Given records —
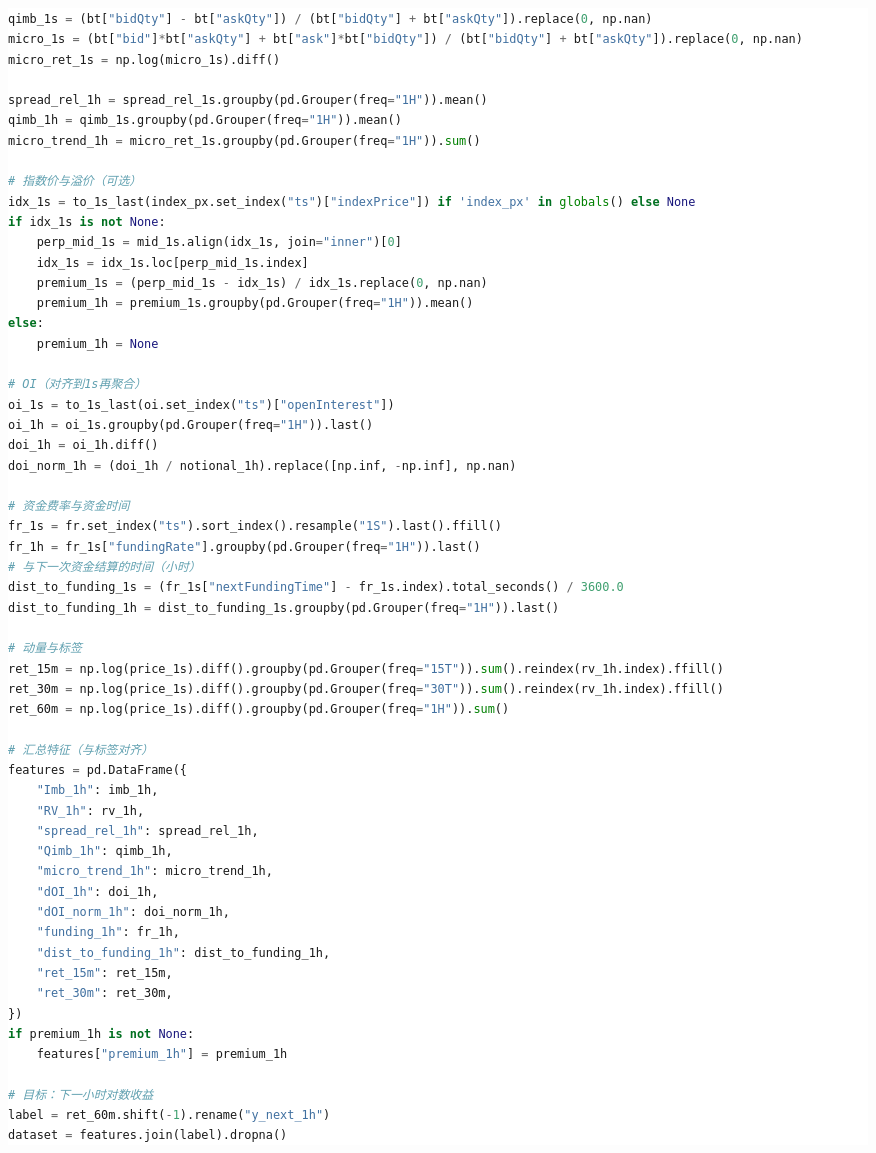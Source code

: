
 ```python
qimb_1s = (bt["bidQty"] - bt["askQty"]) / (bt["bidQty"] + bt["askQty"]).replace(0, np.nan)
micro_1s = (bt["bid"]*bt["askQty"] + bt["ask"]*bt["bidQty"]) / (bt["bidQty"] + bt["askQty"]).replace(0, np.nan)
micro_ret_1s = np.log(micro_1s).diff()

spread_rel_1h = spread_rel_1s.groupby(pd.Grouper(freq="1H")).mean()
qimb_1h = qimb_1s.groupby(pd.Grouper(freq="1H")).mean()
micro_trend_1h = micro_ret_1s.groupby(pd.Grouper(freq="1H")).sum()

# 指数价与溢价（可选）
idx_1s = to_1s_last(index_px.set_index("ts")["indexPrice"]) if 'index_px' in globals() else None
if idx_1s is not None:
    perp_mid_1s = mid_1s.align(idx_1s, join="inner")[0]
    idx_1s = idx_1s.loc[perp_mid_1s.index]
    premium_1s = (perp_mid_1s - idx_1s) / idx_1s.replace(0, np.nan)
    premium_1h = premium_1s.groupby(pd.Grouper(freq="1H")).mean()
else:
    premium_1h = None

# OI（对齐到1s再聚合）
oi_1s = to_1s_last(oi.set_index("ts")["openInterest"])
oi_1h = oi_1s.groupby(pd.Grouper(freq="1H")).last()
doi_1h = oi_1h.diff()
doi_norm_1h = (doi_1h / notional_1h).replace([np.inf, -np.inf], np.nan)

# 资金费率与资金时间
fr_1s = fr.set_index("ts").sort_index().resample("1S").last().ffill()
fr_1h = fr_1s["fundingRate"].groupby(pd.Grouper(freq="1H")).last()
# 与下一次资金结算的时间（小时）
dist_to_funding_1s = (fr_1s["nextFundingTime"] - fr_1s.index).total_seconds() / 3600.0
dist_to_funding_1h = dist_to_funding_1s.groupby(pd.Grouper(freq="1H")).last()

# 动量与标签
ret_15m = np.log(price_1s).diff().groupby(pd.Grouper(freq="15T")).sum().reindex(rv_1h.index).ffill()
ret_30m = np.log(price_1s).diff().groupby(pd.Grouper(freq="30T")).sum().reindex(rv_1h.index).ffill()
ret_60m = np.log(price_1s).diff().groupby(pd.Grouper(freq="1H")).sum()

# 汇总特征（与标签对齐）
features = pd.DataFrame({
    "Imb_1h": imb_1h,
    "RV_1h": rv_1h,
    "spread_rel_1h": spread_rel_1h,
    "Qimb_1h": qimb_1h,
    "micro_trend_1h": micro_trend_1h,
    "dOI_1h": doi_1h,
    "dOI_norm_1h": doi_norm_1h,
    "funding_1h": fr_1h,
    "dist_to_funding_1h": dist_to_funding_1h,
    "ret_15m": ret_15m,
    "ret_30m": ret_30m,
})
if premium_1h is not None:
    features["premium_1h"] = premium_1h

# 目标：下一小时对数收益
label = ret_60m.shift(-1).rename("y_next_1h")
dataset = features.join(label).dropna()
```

Task requirements — Retype the listing above exactly as it appears, omitting the pictures.

Task solution —
Source code

:
 ```python
qimb_1s = (bt["bidQty"] - bt["askQty"]) / (bt["bidQty"] + bt["askQty"]).replace(0, np.nan)
micro_1s = (bt["bid"]*bt["askQty"] + bt["ask"]*bt["bidQty"]) / (bt["bidQty"] + bt["askQty"]).replace(0, np.nan)
micro_ret_1s = np.log(micro_1s).diff()

spread_rel_1h = spread_rel_1s.groupby(pd.Grouper(freq="1H")).mean()
qimb_1h = qimb_1s.groupby(pd.Grouper(freq="1H")).mean()
micro_trend_1h = micro_ret_1s.groupby(pd.Grouper(freq="1H")).sum()

# 指数价与溢价（可选）
idx_1s = to_1s_last(index_px.set_index("ts")["indexPrice"]) if 'index_px' in globals() else None
if idx_1s is not None:
    perp_mid_1s = mid_1s.align(idx_1s, join="inner")[0]
    idx_1s = idx_1s.loc[perp_mid_1s.index]
    premium_1s = (perp_mid_1s - idx_1s) / idx_1s.replace(0, np.nan)
    premium_1h = premium_1s.groupby(pd.Grouper(freq="1H")).mean()
else:
    premium_1h = None

# OI（对齐到1s再聚合）
oi_1s = to_1s_last(oi.set_index("ts")["openInterest"])
oi_1h = oi_1s.groupby(pd.Grouper(freq="1H")).last()
doi_1h = oi_1h.diff()
doi_norm_1h = (doi_1h / notional_1h).replace([np.inf, -np.inf], np.nan)

# 资金费率与资金时间
fr_1s = fr.set_index("ts").sort_index().resample("1S").last().ffill()
fr_1h = fr_1s["fundingRate"].groupby(pd.Grouper(freq="1H")).last()
# 与下一次资金结算的时间（小时）
dist_to_funding_1s = (fr_1s["nextFundingTime"] - fr_1s.index).total_seconds() / 3600.0
dist_to_funding_1h = dist_to_funding_1s.groupby(pd.Grouper(freq="1H")).last()

# 动量与标签
ret_15m = np.log(price_1s).diff().groupby(pd.Grouper(freq="15T")).sum().reindex(rv_1h.index).ffill()
ret_30m = np.log(price_1s).diff().groupby(pd.Grouper(freq="30T")).sum().reindex(rv_1h.index).ffill()
ret_60m = np.log(price_1s).diff().groupby(pd.Grouper(freq="1H")).sum()

# 汇总特征（与标签对齐）
features = pd.DataFrame({
    "Imb_1h": imb_1h,
    "RV_1h": rv_1h,
    "spread_rel_1h": spread_rel_1h,
    "Qimb_1h": qimb_1h,
    "micro_trend_1h": micro_trend_1h,
    "dOI_1h": doi_1h,
    "dOI_norm_1h": doi_norm_1h,
    "funding_1h": fr_1h,
    "dist_to_funding_1h": dist_to_funding_1h,
    "ret_15m": ret_15m,
    "ret_30m": ret_30m,
})
if premium_1h is not None:
    features["premium_1h"] = premium_1h

# 目标：下一小时对数收益
label = ret_60m.shift(-1).rename("y_next_1h")
dataset = features.join(label).dropna()
```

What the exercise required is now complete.